PROVIDED DATA Block Start
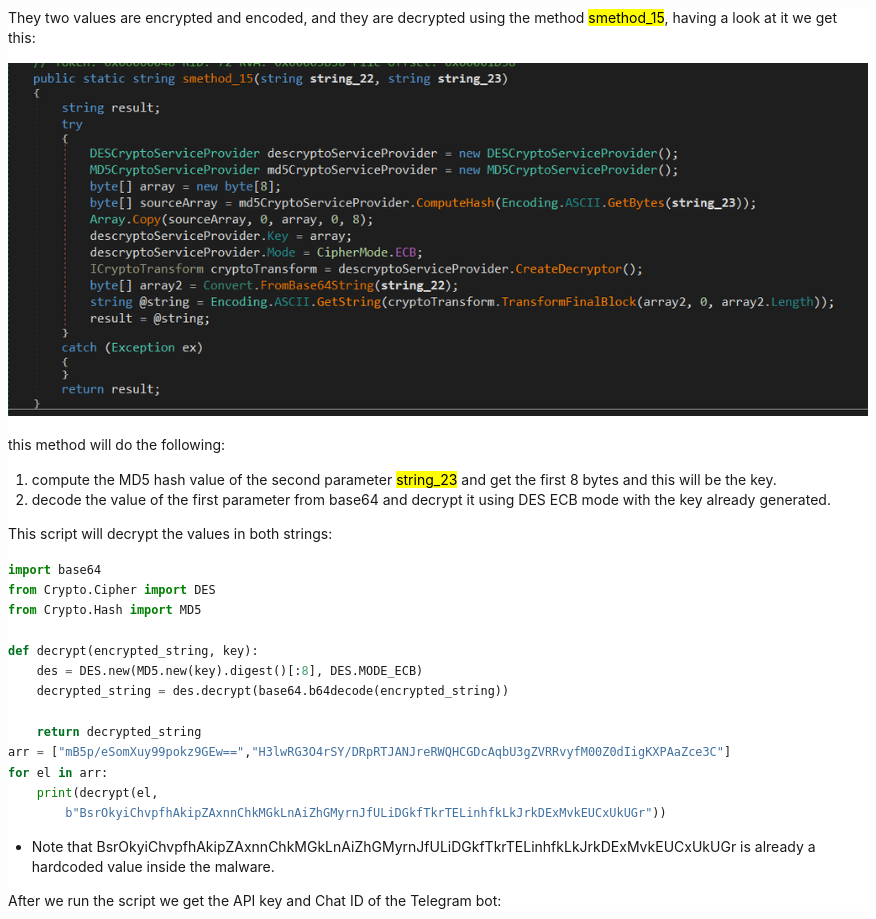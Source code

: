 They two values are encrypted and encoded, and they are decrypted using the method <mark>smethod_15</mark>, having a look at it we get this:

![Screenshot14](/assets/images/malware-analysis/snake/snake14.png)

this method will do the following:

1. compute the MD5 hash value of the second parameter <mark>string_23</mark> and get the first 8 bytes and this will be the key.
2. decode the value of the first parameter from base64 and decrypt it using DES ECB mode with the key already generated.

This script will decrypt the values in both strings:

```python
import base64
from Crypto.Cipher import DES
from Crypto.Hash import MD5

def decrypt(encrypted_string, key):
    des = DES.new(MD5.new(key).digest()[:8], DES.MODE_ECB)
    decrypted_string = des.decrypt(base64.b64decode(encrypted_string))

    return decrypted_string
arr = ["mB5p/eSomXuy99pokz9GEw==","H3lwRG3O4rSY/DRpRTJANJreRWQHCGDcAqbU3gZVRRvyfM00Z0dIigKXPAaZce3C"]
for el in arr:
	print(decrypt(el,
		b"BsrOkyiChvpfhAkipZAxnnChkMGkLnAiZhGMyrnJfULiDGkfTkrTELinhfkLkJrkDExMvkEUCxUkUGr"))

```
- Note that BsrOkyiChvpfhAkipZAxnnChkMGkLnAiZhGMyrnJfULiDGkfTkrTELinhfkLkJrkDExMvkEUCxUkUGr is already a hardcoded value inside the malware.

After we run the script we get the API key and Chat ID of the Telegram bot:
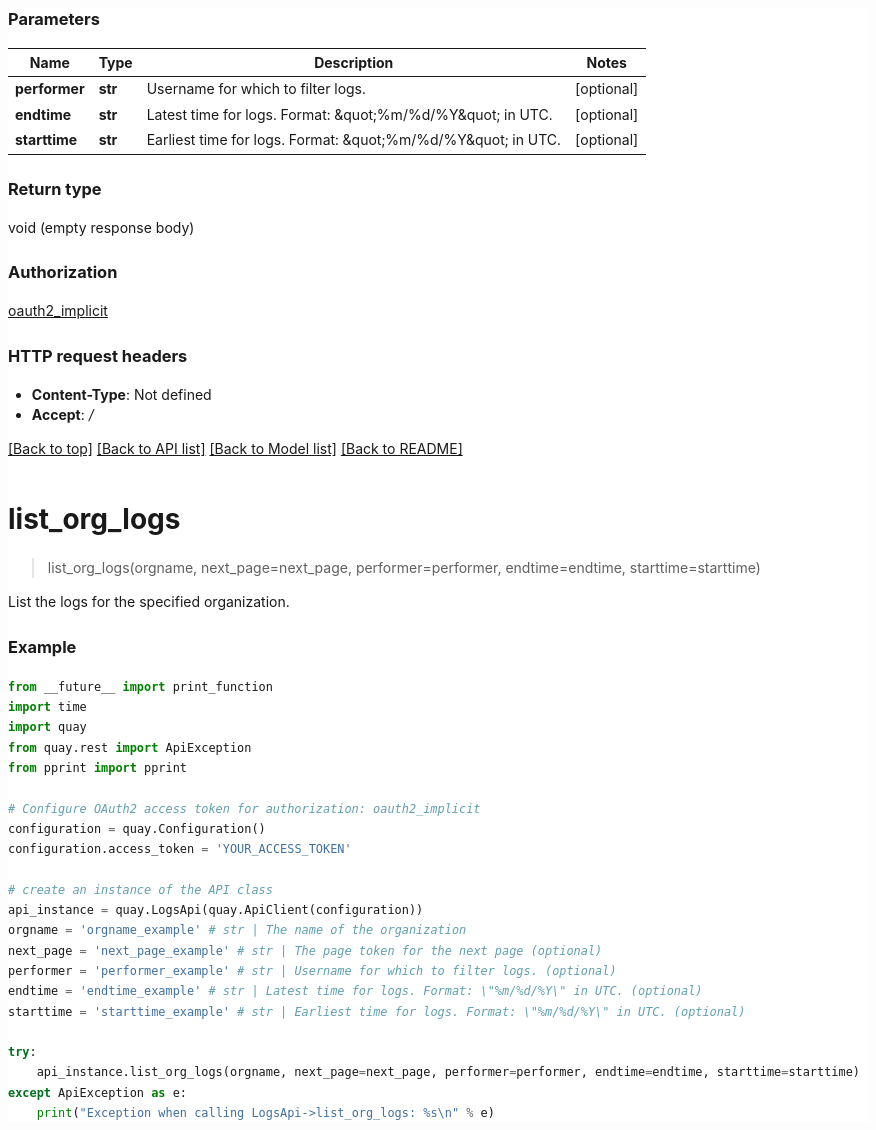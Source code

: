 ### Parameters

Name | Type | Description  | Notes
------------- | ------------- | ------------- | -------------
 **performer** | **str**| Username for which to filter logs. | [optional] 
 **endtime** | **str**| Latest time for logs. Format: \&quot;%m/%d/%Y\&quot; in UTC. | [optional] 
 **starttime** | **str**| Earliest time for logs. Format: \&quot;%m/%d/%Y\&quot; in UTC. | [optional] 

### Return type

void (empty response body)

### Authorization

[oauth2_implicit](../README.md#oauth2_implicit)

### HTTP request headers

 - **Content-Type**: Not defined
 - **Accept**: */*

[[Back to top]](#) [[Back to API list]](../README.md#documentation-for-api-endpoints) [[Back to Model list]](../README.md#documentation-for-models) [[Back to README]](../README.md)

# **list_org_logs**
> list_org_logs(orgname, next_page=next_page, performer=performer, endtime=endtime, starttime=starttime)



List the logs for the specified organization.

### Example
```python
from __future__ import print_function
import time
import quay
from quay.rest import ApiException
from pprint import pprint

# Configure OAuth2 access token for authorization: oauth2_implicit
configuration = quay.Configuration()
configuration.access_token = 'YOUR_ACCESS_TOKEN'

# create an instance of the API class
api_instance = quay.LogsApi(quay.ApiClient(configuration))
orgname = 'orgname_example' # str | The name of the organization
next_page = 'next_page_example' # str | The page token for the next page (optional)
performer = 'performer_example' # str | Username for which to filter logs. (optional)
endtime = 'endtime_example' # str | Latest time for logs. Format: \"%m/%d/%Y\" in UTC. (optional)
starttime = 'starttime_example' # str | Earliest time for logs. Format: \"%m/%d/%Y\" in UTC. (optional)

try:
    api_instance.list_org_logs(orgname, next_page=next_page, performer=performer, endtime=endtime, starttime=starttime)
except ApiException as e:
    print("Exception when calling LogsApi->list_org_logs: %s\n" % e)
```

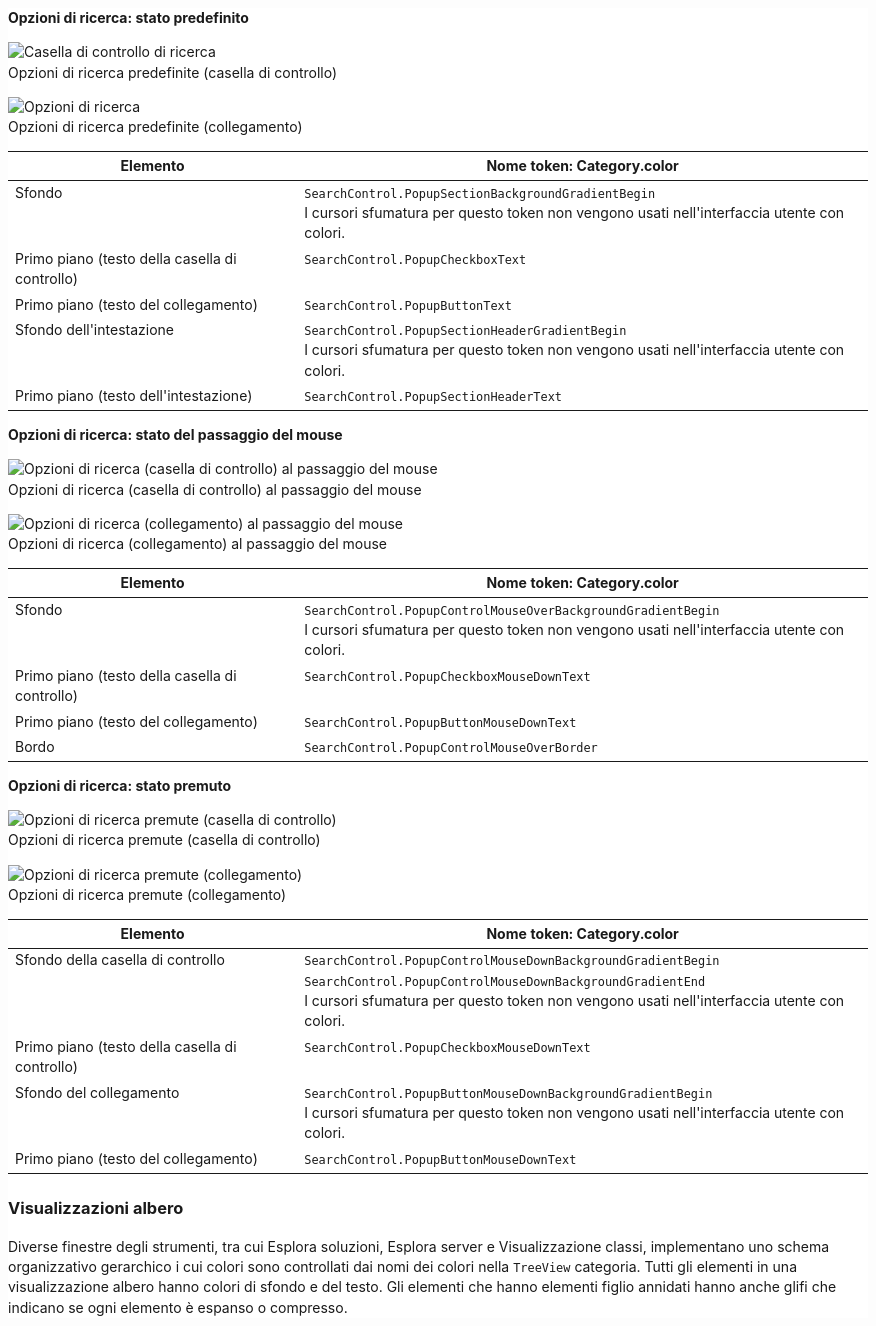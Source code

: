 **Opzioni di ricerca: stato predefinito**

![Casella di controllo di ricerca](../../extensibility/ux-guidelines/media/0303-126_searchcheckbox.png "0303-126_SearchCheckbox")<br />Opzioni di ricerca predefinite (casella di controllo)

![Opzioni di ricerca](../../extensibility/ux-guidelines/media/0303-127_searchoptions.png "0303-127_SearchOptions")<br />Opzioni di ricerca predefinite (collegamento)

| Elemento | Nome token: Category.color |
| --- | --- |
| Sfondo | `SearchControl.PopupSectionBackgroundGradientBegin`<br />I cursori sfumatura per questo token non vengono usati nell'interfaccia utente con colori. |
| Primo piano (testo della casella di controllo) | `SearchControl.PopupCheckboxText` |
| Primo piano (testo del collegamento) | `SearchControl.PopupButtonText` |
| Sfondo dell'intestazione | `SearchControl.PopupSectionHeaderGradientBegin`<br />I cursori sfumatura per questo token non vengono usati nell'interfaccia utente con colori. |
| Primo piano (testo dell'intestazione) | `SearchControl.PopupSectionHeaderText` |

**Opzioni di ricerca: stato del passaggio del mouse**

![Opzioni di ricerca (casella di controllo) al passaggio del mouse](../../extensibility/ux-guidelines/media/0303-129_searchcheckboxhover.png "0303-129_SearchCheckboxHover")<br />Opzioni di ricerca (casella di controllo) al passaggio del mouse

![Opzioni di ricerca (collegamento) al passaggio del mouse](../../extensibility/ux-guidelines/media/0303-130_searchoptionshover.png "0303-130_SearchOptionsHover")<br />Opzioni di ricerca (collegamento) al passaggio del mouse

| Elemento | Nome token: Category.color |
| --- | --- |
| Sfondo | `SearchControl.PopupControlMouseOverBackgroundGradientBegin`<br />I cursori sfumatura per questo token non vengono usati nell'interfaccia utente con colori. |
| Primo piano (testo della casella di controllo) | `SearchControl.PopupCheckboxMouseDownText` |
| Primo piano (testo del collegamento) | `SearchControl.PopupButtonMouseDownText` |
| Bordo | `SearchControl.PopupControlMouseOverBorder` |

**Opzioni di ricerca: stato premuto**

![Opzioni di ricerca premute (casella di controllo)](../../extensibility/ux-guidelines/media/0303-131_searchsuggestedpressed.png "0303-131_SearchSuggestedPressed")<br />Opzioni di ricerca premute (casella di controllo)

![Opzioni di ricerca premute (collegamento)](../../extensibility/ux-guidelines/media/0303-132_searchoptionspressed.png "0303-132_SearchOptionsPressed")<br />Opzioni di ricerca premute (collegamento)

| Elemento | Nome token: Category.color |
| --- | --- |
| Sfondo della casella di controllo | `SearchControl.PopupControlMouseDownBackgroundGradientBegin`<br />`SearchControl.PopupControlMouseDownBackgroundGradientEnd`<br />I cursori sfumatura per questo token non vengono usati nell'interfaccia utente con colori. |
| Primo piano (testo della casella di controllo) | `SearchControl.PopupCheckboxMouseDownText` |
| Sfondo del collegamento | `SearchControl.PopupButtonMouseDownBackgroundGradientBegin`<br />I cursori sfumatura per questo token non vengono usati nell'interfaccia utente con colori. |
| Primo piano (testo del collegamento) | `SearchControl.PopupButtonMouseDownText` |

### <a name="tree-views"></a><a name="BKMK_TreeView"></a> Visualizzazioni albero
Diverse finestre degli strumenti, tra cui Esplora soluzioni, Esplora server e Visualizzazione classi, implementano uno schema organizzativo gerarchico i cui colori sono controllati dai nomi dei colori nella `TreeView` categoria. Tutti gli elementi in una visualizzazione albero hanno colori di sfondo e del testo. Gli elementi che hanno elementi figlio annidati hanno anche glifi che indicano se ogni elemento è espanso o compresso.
PROVIDED DATA Block End
**YOUR TASK**.
Search the listing above for the word "Latest", and copy every line that has it.

**EXERCISE ANSWER**.
 **endtime** | **str**| Latest time for logs. Format: \&quot;%m/%d/%Y\&quot; in UTC. | [optional] 
endtime = 'endtime_example' # str | Latest time for logs. Format: \"%m/%d/%Y\" in UTC. (optional)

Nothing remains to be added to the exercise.